Stored dataset items:
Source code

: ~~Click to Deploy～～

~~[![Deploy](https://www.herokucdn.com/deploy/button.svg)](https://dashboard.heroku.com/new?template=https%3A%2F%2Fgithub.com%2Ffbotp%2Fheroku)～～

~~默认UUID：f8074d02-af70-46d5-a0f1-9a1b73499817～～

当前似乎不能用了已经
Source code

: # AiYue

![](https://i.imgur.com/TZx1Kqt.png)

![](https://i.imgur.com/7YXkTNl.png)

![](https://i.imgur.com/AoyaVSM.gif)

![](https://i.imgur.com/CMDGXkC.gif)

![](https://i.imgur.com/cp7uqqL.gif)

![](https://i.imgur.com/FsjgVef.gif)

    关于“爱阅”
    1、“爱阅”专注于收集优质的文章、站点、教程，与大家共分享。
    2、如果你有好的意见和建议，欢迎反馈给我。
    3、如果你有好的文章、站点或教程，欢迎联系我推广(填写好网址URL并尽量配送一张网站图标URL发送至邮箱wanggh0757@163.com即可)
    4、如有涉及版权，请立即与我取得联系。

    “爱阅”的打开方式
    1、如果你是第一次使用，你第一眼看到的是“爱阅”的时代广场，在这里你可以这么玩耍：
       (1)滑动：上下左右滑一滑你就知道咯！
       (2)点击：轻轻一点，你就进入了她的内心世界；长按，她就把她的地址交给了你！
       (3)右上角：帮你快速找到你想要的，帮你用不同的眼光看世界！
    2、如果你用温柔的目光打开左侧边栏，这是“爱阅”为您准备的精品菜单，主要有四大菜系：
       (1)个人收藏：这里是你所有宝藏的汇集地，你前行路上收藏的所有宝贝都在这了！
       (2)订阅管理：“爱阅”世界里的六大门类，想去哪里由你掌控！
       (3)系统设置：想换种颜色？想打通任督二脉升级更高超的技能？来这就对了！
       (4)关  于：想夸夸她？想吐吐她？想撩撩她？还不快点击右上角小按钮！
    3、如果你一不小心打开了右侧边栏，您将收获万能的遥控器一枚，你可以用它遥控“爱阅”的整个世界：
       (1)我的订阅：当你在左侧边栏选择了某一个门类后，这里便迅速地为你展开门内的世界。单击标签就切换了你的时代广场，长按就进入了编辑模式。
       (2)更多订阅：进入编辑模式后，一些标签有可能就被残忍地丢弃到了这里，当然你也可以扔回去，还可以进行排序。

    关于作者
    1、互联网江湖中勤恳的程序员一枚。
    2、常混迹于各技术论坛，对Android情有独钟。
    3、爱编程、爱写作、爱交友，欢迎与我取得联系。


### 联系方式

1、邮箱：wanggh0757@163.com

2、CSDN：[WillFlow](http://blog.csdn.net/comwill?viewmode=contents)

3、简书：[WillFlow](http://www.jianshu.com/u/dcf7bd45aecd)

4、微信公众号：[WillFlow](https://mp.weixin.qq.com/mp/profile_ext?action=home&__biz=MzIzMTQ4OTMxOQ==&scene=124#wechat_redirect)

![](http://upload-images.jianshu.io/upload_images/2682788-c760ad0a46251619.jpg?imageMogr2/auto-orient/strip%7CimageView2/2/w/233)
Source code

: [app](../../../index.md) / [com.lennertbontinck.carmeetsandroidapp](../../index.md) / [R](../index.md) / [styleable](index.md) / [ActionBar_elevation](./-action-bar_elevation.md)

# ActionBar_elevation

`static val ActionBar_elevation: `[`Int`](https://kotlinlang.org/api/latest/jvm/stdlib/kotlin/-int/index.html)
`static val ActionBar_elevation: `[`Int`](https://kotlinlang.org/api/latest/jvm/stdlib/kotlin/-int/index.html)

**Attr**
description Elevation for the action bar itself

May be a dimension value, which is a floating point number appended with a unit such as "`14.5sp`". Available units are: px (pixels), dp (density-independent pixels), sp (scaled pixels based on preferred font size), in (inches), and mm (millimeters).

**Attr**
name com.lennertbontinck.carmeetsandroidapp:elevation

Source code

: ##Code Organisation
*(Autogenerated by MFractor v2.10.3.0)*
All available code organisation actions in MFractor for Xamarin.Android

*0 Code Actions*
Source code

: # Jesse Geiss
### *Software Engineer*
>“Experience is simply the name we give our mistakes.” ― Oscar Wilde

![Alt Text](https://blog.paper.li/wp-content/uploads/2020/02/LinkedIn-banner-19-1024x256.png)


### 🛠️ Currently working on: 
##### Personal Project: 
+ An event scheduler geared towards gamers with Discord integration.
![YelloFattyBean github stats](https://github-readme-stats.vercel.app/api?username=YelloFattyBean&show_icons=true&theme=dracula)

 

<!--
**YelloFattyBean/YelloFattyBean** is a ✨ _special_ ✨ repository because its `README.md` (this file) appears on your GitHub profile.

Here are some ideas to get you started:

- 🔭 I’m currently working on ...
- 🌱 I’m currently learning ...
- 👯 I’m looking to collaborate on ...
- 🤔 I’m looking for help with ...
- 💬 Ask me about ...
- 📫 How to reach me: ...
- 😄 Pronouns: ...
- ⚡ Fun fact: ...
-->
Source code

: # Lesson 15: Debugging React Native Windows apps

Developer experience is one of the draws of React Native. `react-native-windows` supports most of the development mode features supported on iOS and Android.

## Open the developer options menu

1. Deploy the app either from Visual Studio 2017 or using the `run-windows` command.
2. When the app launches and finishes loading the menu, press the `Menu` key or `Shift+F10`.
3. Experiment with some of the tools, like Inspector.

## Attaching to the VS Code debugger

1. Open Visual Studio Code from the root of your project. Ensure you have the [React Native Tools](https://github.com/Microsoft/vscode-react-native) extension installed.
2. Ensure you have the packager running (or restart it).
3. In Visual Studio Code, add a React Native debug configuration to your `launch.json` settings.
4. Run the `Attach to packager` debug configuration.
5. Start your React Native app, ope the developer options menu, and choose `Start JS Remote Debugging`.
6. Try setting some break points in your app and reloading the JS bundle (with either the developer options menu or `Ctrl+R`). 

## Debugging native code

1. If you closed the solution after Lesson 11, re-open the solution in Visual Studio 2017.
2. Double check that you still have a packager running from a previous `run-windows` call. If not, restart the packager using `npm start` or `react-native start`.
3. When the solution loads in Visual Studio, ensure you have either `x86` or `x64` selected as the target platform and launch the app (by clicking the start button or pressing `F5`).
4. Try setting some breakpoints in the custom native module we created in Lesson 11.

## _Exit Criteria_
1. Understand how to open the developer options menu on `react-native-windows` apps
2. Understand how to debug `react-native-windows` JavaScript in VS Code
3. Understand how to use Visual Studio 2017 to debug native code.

[What you will do]
Note each line of the entries that has "apps" in it, and copy those lines.

[Written solution]
: # Lesson 15: Debugging React Native Windows apps
1. Understand how to open the developer options menu on `react-native-windows` apps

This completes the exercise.